Metro station in Paris, France

La Fourche (/fr/) is a station of the Paris Métro, serving Line 13.

==Location==
The station is at the heart of a junction in two branches of line 13: the Asnières - Gennevilliers branch and the Saint-Denis branch. The first remains in a two-lane tunnel from the common trunk. On the other hand, the second is doubled: towards Saint-Denis, it leaves the double track just after the La Fourche station and finds the opposite way coming from Saint-Denis before the Guy Môquet station; in the other direction, towards Châtillon, the track coming from Saint-Denis separates before La Fourche and passes under the double-track tunnel of the Asnières branch to serve a platform in a station located below and consisting of a single platform of this unique path; then it joins the double-track tunnel just before Place de Clichy station.

==History==
The station opened on 26 February 1911 as part of the Nord-Sud Company's line B from Saint-Lazare to Porte de Saint-Ouen. On 20 January 1912 it became a junction with the opening of the northwesterly branch to Porte de Clichy. On 27 March 1931 line B became line 13 of the Métro.

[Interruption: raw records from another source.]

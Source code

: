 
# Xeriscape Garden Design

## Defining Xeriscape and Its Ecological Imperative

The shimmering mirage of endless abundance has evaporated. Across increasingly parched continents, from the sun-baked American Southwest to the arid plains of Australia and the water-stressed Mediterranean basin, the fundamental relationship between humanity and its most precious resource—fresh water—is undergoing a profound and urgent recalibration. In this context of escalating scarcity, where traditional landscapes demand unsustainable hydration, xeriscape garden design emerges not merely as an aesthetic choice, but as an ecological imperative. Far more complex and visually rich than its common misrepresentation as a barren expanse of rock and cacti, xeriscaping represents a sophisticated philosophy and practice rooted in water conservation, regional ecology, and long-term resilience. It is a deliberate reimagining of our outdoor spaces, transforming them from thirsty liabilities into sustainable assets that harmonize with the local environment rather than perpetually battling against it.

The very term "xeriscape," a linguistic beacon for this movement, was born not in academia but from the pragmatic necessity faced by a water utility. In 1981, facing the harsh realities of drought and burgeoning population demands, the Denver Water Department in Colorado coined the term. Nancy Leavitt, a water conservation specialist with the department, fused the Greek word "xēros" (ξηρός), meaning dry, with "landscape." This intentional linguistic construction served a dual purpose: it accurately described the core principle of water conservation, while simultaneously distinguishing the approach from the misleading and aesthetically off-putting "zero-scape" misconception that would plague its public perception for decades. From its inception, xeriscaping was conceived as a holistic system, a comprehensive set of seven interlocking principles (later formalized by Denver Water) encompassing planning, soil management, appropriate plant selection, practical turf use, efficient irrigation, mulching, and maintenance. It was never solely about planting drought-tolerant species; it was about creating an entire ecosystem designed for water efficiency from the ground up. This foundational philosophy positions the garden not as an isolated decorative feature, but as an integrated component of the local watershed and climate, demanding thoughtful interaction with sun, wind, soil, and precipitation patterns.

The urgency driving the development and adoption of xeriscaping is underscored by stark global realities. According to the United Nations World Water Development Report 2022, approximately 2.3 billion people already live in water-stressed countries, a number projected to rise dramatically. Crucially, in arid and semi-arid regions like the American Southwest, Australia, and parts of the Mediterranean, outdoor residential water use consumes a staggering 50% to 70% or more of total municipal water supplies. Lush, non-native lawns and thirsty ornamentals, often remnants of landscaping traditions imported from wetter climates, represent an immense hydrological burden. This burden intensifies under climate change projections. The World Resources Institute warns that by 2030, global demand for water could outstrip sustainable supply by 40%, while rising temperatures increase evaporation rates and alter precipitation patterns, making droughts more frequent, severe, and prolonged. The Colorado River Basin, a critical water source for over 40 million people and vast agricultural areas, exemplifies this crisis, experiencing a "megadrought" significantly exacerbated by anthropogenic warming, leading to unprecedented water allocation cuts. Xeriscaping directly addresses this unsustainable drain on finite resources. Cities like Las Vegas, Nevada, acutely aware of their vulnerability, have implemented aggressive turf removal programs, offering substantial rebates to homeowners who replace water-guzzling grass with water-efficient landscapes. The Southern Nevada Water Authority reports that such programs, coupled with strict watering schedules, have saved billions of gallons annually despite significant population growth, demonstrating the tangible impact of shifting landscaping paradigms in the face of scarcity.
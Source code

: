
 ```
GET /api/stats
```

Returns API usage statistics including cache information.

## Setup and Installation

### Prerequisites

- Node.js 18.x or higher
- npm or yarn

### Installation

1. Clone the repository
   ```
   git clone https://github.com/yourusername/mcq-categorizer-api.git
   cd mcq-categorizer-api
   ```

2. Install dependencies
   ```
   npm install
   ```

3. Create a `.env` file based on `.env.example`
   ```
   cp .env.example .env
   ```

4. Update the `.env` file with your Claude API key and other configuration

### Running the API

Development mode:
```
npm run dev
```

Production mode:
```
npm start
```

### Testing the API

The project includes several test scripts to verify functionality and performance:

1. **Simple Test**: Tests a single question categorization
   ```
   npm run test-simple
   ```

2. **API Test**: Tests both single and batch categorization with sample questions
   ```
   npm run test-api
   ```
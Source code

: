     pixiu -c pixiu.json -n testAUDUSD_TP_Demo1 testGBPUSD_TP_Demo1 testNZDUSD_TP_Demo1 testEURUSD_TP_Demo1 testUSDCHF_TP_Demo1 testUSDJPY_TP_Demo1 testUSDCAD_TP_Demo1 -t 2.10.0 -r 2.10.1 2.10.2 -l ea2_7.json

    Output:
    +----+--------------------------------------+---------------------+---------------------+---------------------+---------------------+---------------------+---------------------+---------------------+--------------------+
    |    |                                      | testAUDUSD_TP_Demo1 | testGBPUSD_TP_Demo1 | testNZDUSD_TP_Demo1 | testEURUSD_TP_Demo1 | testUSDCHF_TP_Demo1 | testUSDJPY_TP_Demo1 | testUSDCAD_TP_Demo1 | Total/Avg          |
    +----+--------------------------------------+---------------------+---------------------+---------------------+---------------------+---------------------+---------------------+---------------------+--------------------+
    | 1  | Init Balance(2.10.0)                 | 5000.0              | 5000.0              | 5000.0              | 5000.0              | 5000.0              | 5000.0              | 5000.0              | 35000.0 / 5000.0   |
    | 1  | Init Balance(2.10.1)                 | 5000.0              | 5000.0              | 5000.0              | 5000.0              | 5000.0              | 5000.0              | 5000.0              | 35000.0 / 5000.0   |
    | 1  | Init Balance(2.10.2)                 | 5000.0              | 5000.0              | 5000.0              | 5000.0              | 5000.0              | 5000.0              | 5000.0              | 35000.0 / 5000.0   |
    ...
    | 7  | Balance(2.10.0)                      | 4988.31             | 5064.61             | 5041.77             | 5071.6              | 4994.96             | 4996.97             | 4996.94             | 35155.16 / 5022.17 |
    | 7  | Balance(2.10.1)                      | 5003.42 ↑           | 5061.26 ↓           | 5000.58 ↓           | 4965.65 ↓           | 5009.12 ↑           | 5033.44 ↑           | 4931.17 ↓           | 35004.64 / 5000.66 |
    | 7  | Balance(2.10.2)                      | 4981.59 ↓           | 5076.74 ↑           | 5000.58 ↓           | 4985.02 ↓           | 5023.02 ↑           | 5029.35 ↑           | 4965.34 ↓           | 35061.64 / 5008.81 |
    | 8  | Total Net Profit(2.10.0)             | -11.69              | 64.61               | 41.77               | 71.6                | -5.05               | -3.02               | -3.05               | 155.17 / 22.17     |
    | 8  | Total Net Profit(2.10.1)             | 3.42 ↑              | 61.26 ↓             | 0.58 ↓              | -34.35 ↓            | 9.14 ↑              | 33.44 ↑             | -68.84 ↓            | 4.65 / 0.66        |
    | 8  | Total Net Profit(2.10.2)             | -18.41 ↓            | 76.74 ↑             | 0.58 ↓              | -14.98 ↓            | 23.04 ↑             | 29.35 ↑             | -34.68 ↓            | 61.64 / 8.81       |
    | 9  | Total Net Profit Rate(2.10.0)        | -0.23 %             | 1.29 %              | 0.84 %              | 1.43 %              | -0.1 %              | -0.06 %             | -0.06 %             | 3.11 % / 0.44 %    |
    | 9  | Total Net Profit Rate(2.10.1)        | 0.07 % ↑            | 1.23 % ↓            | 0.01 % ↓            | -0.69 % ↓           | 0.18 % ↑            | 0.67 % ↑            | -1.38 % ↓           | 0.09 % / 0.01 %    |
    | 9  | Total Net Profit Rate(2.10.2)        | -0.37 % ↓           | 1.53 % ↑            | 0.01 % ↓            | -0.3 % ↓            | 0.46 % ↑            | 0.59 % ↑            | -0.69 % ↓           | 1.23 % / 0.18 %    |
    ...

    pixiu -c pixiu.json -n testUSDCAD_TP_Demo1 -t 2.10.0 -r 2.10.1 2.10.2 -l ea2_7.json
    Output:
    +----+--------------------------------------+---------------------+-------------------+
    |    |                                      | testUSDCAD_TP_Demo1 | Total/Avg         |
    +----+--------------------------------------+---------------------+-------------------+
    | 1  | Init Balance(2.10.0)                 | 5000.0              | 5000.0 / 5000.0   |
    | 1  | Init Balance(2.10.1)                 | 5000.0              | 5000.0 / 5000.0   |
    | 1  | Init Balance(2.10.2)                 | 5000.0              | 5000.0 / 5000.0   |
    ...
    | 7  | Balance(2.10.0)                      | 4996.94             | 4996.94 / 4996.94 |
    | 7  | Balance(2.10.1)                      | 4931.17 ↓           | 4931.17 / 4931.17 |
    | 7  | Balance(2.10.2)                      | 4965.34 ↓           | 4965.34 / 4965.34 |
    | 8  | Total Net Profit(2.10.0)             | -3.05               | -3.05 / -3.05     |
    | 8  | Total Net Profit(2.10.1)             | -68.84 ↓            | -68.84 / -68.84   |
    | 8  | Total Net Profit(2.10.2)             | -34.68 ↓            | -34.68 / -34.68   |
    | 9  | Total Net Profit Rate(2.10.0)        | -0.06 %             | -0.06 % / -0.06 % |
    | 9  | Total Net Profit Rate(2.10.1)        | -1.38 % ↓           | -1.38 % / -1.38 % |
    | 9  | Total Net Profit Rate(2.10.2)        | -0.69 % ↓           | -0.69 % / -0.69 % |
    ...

Its name refers to the place called "La Fourche" which, on the surface, designates the Y-shaped crossroads of Avenue de Saint-Ouen and Avenue de Clichy. At this point, the two branches of line 13 separate.

From its conception, the station was decorated in the very elaborate style of the Nord-Sud Company. From the 1950s until 2010, the upper station had a metallic bodywork with blue horizontal pillars, illuminated gold advertising frames complemented by blue colored Motte seats. The lower and upper stations were renovated in 2010, restoring, for the latter, the original North-South style.

In 2019, 2,563,103 passengers entered this station which places it in 204th position among metro stations for its attendance out of 302.

==Passenger services==
===Access===
The station has only one entrance located on the sidewalk at the corner of Avenue de Clichy and Avenue de Saint-Ouen. A SIEL sign located at the ticket hall indicates to travelers the waiting times allowing them to choose between the two platforms in the direction of Châtillon.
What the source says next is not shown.